**** ENTRIES SUPPLIED
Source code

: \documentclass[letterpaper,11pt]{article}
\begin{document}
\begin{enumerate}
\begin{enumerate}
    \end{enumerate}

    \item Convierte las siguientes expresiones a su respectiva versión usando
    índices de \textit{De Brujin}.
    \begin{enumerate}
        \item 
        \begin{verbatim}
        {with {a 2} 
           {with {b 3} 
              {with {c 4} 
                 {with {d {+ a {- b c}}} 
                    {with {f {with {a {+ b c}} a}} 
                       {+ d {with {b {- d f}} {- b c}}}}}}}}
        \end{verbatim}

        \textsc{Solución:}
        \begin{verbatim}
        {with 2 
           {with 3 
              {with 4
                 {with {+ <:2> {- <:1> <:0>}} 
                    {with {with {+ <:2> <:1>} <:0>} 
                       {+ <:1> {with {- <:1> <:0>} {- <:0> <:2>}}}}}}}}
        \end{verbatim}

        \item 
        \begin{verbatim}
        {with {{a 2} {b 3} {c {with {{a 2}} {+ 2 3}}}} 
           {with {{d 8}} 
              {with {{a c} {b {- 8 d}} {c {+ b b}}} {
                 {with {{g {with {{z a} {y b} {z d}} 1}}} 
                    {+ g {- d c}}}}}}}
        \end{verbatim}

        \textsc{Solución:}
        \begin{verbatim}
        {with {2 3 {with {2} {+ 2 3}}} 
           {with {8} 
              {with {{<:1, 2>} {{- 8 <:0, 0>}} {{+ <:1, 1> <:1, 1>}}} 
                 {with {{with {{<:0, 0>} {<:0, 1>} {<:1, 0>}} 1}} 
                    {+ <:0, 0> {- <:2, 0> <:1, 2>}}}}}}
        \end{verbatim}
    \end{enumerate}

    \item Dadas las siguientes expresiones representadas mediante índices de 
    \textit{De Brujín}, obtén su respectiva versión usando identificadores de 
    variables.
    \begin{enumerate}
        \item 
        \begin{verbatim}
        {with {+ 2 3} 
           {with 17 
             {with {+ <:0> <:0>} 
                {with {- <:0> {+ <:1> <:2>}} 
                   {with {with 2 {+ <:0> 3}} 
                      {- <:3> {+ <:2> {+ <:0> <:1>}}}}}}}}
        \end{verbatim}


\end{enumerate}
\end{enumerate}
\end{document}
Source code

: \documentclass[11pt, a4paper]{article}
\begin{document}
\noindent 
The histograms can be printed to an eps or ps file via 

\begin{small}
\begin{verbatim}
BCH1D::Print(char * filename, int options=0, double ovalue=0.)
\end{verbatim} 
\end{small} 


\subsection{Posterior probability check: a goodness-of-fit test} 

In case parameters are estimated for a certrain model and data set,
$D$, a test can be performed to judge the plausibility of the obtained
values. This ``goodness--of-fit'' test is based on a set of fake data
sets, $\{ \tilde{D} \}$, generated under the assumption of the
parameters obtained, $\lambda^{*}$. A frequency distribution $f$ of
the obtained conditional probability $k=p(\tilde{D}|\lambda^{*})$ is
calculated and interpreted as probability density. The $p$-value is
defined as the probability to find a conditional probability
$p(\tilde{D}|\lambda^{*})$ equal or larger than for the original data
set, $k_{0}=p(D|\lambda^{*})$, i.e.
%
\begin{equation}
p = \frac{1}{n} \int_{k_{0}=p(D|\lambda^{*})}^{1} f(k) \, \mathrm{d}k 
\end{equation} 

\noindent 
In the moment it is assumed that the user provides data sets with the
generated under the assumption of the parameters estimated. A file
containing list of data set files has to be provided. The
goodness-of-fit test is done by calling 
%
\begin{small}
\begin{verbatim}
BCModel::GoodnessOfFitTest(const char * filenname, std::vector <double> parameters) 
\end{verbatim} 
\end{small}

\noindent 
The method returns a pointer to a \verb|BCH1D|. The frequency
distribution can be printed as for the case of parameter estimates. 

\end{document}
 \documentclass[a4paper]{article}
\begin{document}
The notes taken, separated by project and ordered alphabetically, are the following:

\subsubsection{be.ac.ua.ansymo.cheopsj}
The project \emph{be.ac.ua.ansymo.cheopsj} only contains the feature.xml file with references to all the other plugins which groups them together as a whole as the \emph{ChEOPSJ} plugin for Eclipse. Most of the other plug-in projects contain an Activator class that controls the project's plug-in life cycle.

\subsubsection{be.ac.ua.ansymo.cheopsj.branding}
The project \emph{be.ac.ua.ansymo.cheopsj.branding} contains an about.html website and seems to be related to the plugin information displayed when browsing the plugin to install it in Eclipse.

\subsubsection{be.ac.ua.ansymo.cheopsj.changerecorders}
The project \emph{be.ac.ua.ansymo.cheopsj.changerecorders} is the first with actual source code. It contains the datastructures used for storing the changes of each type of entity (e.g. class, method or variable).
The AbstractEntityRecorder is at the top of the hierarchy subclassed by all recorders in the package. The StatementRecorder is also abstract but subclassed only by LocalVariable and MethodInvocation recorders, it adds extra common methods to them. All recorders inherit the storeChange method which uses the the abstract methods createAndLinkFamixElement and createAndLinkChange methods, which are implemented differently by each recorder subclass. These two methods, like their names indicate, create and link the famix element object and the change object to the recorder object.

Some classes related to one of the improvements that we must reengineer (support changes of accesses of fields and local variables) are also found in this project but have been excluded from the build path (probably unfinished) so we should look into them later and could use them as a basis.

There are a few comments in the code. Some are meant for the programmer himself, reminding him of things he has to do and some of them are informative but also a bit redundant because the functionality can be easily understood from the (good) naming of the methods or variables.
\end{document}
********
__GOAL OF THE EXERCISE__. Copy all the records exactly so that no character differs from the source.

__ANSWER BOX__.
Source code

: \documentclass[letterpaper,11pt]{article}
\begin{document}
\begin{enumerate}
\begin{enumerate}
    \end{enumerate}

    \item Convierte las siguientes expresiones a su respectiva versión usando
    índices de \textit{De Brujin}.
    \begin{enumerate}
        \item 
        \begin{verbatim}
        {with {a 2} 
           {with {b 3} 
              {with {c 4} 
                 {with {d {+ a {- b c}}} 
                    {with {f {with {a {+ b c}} a}} 
                       {+ d {with {b {- d f}} {- b c}}}}}}}}
        \end{verbatim}

        \textsc{Solución:}
        \begin{verbatim}
        {with 2 
           {with 3 
              {with 4
                 {with {+ <:2> {- <:1> <:0>}} 
                    {with {with {+ <:2> <:1>} <:0>} 
                       {+ <:1> {with {- <:1> <:0>} {- <:0> <:2>}}}}}}}}
        \end{verbatim}

        \item 
        \begin{verbatim}
        {with {{a 2} {b 3} {c {with {{a 2}} {+ 2 3}}}} 
           {with {{d 8}} 
              {with {{a c} {b {- 8 d}} {c {+ b b}}} {
                 {with {{g {with {{z a} {y b} {z d}} 1}}} 
                    {+ g {- d c}}}}}}}
        \end{verbatim}

        \textsc{Solución:}
        \begin{verbatim}
        {with {2 3 {with {2} {+ 2 3}}} 
           {with {8} 
              {with {{<:1, 2>} {{- 8 <:0, 0>}} {{+ <:1, 1> <:1, 1>}}} 
                 {with {{with {{<:0, 0>} {<:0, 1>} {<:1, 0>}} 1}} 
                    {+ <:0, 0> {- <:2, 0> <:1, 2>}}}}}}
        \end{verbatim}
    \end{enumerate}

    \item Dadas las siguientes expresiones representadas mediante índices de 
    \textit{De Brujín}, obtén su respectiva versión usando identificadores de 
    variables.
    \begin{enumerate}
        \item 
        \begin{verbatim}
        {with {+ 2 3} 
           {with 17 
             {with {+ <:0> <:0>} 
                {with {- <:0> {+ <:1> <:2>}} 
                   {with {with 2 {+ <:0> 3}} 
                      {- <:3> {+ <:2> {+ <:0> <:1>}}}}}}}}
        \end{verbatim}


\end{enumerate}
\end{enumerate}
\end{document}
Source code

: \documentclass[11pt, a4paper]{article}
\begin{document}
\noindent 
The histograms can be printed to an eps or ps file via 

\begin{small}
\begin{verbatim}
BCH1D::Print(char * filename, int options=0, double ovalue=0.)
\end{verbatim} 
\end{small} 


\subsection{Posterior probability check: a goodness-of-fit test} 

In case parameters are estimated for a certrain model and data set,
$D$, a test can be performed to judge the plausibility of the obtained
values. This ``goodness--of-fit'' test is based on a set of fake data
sets, $\{ \tilde{D} \}$, generated under the assumption of the
parameters obtained, $\lambda^{*}$. A frequency distribution $f$ of
the obtained conditional probability $k=p(\tilde{D}|\lambda^{*})$ is
calculated and interpreted as probability density. The $p$-value is
defined as the probability to find a conditional probability
$p(\tilde{D}|\lambda^{*})$ equal or larger than for the original data
set, $k_{0}=p(D|\lambda^{*})$, i.e.
%
\begin{equation}
p = \frac{1}{n} \int_{k_{0}=p(D|\lambda^{*})}^{1} f(k) \, \mathrm{d}k 
\end{equation} 

\noindent 
In the moment it is assumed that the user provides data sets with the
generated under the assumption of the parameters estimated. A file
containing list of data set files has to be provided. The
goodness-of-fit test is done by calling 
%
\begin{small}
\begin{verbatim}
BCModel::GoodnessOfFitTest(const char * filenname, std::vector <double> parameters) 
\end{verbatim} 
\end{small}

\noindent 
The method returns a pointer to a \verb|BCH1D|. The frequency
distribution can be printed as for the case of parameter estimates. 

\end{document}
 \documentclass[a4paper]{article}
\begin{document}
The notes taken, separated by project and ordered alphabetically, are the following:

\subsubsection{be.ac.ua.ansymo.cheopsj}
The project \emph{be.ac.ua.ansymo.cheopsj} only contains the feature.xml file with references to all the other plugins which groups them together as a whole as the \emph{ChEOPSJ} plugin for Eclipse. Most of the other plug-in projects contain an Activator class that controls the project's plug-in life cycle.

\subsubsection{be.ac.ua.ansymo.cheopsj.branding}
The project \emph{be.ac.ua.ansymo.cheopsj.branding} contains an about.html website and seems to be related to the plugin information displayed when browsing the plugin to install it in Eclipse.

\subsubsection{be.ac.ua.ansymo.cheopsj.changerecorders}
The project \emph{be.ac.ua.ansymo.cheopsj.changerecorders} is the first with actual source code. It contains the datastructures used for storing the changes of each type of entity (e.g. class, method or variable).
The AbstractEntityRecorder is at the top of the hierarchy subclassed by all recorders in the package. The StatementRecorder is also abstract but subclassed only by LocalVariable and MethodInvocation recorders, it adds extra common methods to them. All recorders inherit the storeChange method which uses the the abstract methods createAndLinkFamixElement and createAndLinkChange methods, which are implemented differently by each recorder subclass. These two methods, like their names indicate, create and link the famix element object and the change object to the recorder object.

Some classes related to one of the improvements that we must reengineer (support changes of accesses of fields and local variables) are also found in this project but have been excluded from the build path (probably unfinished) so we should look into them later and could use them as a basis.

There are a few comments in the code. Some are meant for the programmer himself, reminding him of things he has to do and some of them are informative but also a bit redundant because the functionality can be easily understood from the (good) naming of the methods or variables.
\end{document}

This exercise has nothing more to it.